Topic: CNSNews.com
The Media Research Center, led by CNSNews.com's Penny Starr, earned a Slantie award lst year for manufacturing a controversy over a gay-themed exhibit at a Smithsonian-operated art museum. The anti-gay Starr apparently liked that award so much, she's trying to manufacture another right-wing freakout over another art exhibit.
Starr cranks up the anti-gay outrage in a Jan. 10 CNS article:
For the second year in a row, the federally funded National Portrait Gallery (NPG), a part of the Smithsonian Institution, held an exposition during the Christmas season focused on the homosexual lifestyle.
“Seeing Gertrude Stein: Five Stories,” an exhibition appearing at the NPG from Oct. 14, 2011 through Jan. 22, 2012, focuses on lesbian activist and writer Gertrude Stein.
The exhibit, set up in five rooms at the taxpayer-funded museum, highlights Stein’s lesbian relationship with Alice B. Toklas and Stein’s “second family” of homosexual men, some of whom collaborated with Stein on various projects.
The whole thing is pure Depiction-Equals-Approval Fallacy. Starr is obsessed with tax money being spent on gay things -- even though she admits that the Stein exhibit was paid for by private funds, she adds that "all Smithsonian museums receive federal funding." Here's the question she asked Smithsonian officials about the exhibit:
“In the past 14 months, NPG has mounted two exhibitions--Hide and Seek, and Gertrude Stein--that include a focus on the homosexual lifestyle.

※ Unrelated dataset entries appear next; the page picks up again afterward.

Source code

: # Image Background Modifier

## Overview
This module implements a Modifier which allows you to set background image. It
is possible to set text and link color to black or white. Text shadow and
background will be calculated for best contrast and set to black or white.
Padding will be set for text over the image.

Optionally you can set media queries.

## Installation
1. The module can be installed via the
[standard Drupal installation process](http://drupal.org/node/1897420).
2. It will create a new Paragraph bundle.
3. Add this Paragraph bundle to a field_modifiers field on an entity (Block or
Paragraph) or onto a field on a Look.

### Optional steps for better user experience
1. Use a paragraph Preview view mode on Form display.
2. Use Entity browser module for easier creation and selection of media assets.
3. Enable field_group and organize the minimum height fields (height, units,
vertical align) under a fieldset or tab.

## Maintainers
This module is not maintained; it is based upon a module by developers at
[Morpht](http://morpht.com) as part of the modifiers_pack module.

Given that NPG mounts less than a dozen exhibits annually, is there a reason that two exhibits within the past 14 months have included a focus on the homosexual lifestyle and is that part of NPR's mission as a national and taxpayer-funding institution?”

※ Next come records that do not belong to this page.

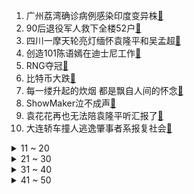 1. 广州荔湾确诊病例感染印度变异株[:link:](https://s.weibo.com/weibo?q=%23广州荔湾确诊病例感染印度变异株%23&Refer=top)
2. 90后退役军人救下全楼52户[:link:](https://s.weibo.com/weibo?q=%2390后退役军人救下全楼52户%23&Refer=top)
3. 四川一摩天轮亮灯缅怀袁隆平和吴孟超[:link:](https://s.weibo.com/weibo?q=%23四川一摩天轮亮灯缅怀袁隆平和吴孟超%23&Refer=top)
4. 创造101陈语嫣在迪士尼工作[:link:](https://s.weibo.com/weibo?q=%23创造101陈语嫣在迪士尼工作%23&Refer=top)
5. RNG夺冠[:link:](https://s.weibo.com/weibo?q=%23RNG夺冠%23&Refer=top)
6. 比特币大跌[:link:](https://s.weibo.com/weibo?q=%23比特币大跌%23&Refer=top)
7. 每一缕升起的炊烟 都是飘自人间的怀念[:link:](https://s.weibo.com/weibo?q=%23每一缕升起的炊烟%20都是飘自人间的怀念%23&Refer=top)
8. ShowMaker泣不成声[:link:](https://s.weibo.com/weibo?q=%23ShowMaker泣不成声%23&Refer=top)
9. 袁花花再也无法陪袁隆平听汇报了[:link:](https://s.weibo.com/weibo?q=%23袁花花再也无法陪袁隆平听汇报了%23&Refer=top)
10. 大连轿车撞人逃逸肇事者系报复社会[:link:](https://s.weibo.com/weibo?q=%23大连轿车撞人逃逸肇事者系报复社会%23&Refer=top)
<details>
<summary>11 ~ 20</summary>

11. 沈阳新增1例本土无症状[:link:](https://s.weibo.com/weibo?q=%23沈阳新增1例本土无症状%23&Refer=top)
12. 91秒追忆袁隆平[:link:](https://s.weibo.com/weibo?q=%2391秒追忆袁隆平%23&Refer=top)
13. 广州新增1例无症状感染者[:link:](https://s.weibo.com/weibo?q=%23广州新增1例无症状感染者%23&Refer=top)
14. Gala的卡莎[:link:](https://s.weibo.com/weibo?q=%23Gala的卡莎%23&Refer=top)
15. 生活家[:link:](https://s.weibo.com/weibo?q=%23生活家%23&Refer=top)
16. 薇娅李佳琦直播预告[:link:](https://s.weibo.com/weibo?q=%23薇娅李佳琦直播预告%23&Refer=top)
17. 纸厂纷纷停产[:link:](https://s.weibo.com/weibo?q=%23纸厂纷纷停产%23&Refer=top)
18. 苏芒说一天650伙食费不够[:link:](https://s.weibo.com/weibo?q=%23苏芒说一天650伙食费不够%23&Refer=top)
19. 真正嫁对人的爱情有多感人[:link:](https://s.weibo.com/weibo?q=%23真正嫁对人的爱情有多感人%23&Refer=top)
20. 为什么中国式父母不爱夸孩子[:link:](https://s.weibo.com/weibo?q=%23为什么中国式父母不爱夸孩子%23&Refer=top)
</details>
<details>
<summary>21 ~ 30</summary>

21. 原神[:link:](https://s.weibo.com/weibo?q=%23原神%23&Refer=top)
22. 汪苏泷情商[:link:](https://s.weibo.com/weibo?q=%23汪苏泷情商%23&Refer=top)
23. 谢谢你米哈游[:link:](https://s.weibo.com/weibo?q=%23谢谢你米哈游%23&Refer=top)
24. 没有人年年恨天临 但年年有人恨天临[:link:](https://s.weibo.com/weibo?q=%23没有人年年恨天临%20但年年有人恨天临%23&Refer=top)
25. 景甜 极限挑战[:link:](https://s.weibo.com/weibo?q=%23景甜%20极限挑战%23&Refer=top)
26. 天天向上[:link:](https://s.weibo.com/weibo?q=%23天天向上%23&Refer=top)
27. 湖人太阳冲突[:link:](https://s.weibo.com/weibo?q=%23湖人太阳冲突%23&Refer=top)
28. 五十公里桃花坞[:link:](https://s.weibo.com/weibo?q=%23五十公里桃花坞%23&Refer=top)
29. 保罗受伤[:link:](https://s.weibo.com/weibo?q=%23保罗受伤%23&Refer=top)
30. 甘肃山地马拉松事故21人遇难[:link:](https://s.weibo.com/weibo?q=%23甘肃山地马拉松事故21人遇难%23&Refer=top)
</details>
<details>
<summary>31 ~ 40</summary>

31. 外媒集体为袁隆平刷屏[:link:](https://s.weibo.com/weibo?q=%23外媒集体为袁隆平刷屏%23&Refer=top)
32. 王安宇范丞丞校服路透[:link:](https://s.weibo.com/weibo?q=%23王安宇范丞丞校服路透%23&Refer=top)
33. 哈里斯和文在寅握手后在裤子上擦手[:link:](https://s.weibo.com/weibo?q=%23哈里斯和文在寅握手后在裤子上擦手%23&Refer=top)
34. 牧羊人连救六名山地越野赛选手[:link:](https://s.weibo.com/weibo?q=%23牧羊人连救六名山地越野赛选手%23&Refer=top)
35. 太阳战胜湖人[:link:](https://s.weibo.com/weibo?q=%23太阳战胜湖人%23&Refer=top)
36. 实地探访山东曹县棺材小镇[:link:](https://s.weibo.com/weibo?q=%23实地探访山东曹县棺材小镇%23&Refer=top)
37. 明星社死时有多尴尬[:link:](https://s.weibo.com/weibo?q=%23明星社死时有多尴尬%23&Refer=top)
38. 全球最大铜生产商近40%产量面临风险[:link:](https://s.weibo.com/weibo?q=%23全球最大铜生产商近40%产量面临风险%23&Refer=top)
39. 法国发现极为罕见变异新冠病毒[:link:](https://s.weibo.com/weibo?q=%23法国发现极为罕见变异新冠病毒%23&Refer=top)
40. 深圳一学区房狂降662万元[:link:](https://s.weibo.com/weibo?q=%23深圳一学区房狂降662万元%23&Refer=top)
</details>
<details>
<summary>41 ~ 50</summary>

41. 顶楼第三季路透[:link:](https://s.weibo.com/weibo?q=%23顶楼第三季路透%23&Refer=top)
42. 比特币一天跌去4000美元[:link:](https://s.weibo.com/weibo?q=%23比特币一天跌去4000美元%23&Refer=top)
43. 詹姆斯受伤[:link:](https://s.weibo.com/weibo?q=%23詹姆斯受伤%23&Refer=top)
44. 李佳琦直播[:link:](https://s.weibo.com/weibo?q=%23李佳琦直播%23&Refer=top)
45. 中年危机到底可怕在哪里[:link:](https://s.weibo.com/weibo?q=%23中年危机到底可怕在哪里%23&Refer=top)
46. 央视主播问甘肃山地马拉松悲剧何以发生[:link:](https://s.weibo.com/weibo?q=%23央视主播问甘肃山地马拉松悲剧何以发生%23&Refer=top)
47. 江西一知名房地产商因债务纠纷被杀[:link:](https://s.weibo.com/weibo?q=%23江西一知名房地产商因债务纠纷被杀%23&Refer=top)
48. 因未戴口罩被盘查台湾男子砍警察[:link:](https://s.weibo.com/weibo?q=%23因未戴口罩被盘查台湾男子砍警察%23&Refer=top)
49. 官方回应饲养员被老虎袭击身亡[:link:](https://s.weibo.com/weibo?q=%23官方回应饲养员被老虎袭击身亡%23&Refer=top)
50. MSI[:link:](https://s.weibo.com/weibo?q=%23MSI%23&Refer=top)
</details>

On top of echoing the right-wing trope that homosexuality is nothing more than a "lifestyle," Starr got her facts wrong about the number of exhibits the gallery hosts; at the end of her article, she notes that the gallery hosted 22 exhibits during the past year.
Starr is also rather late to the game -- the Stein exhibit opened in October and closes on Jan. 22. Starr seems to be attributing her tardiness to a squabble with the Smithsonian over whether she could take pictures in the exhibit; that request was denied, so instead her article is accompanied with pictures of exhibits as they appear in the book on the exhibition.
All in all, a pretty sad attempt. Starr's anti-gay agenda, it seems, has overtaken her so-called journalism.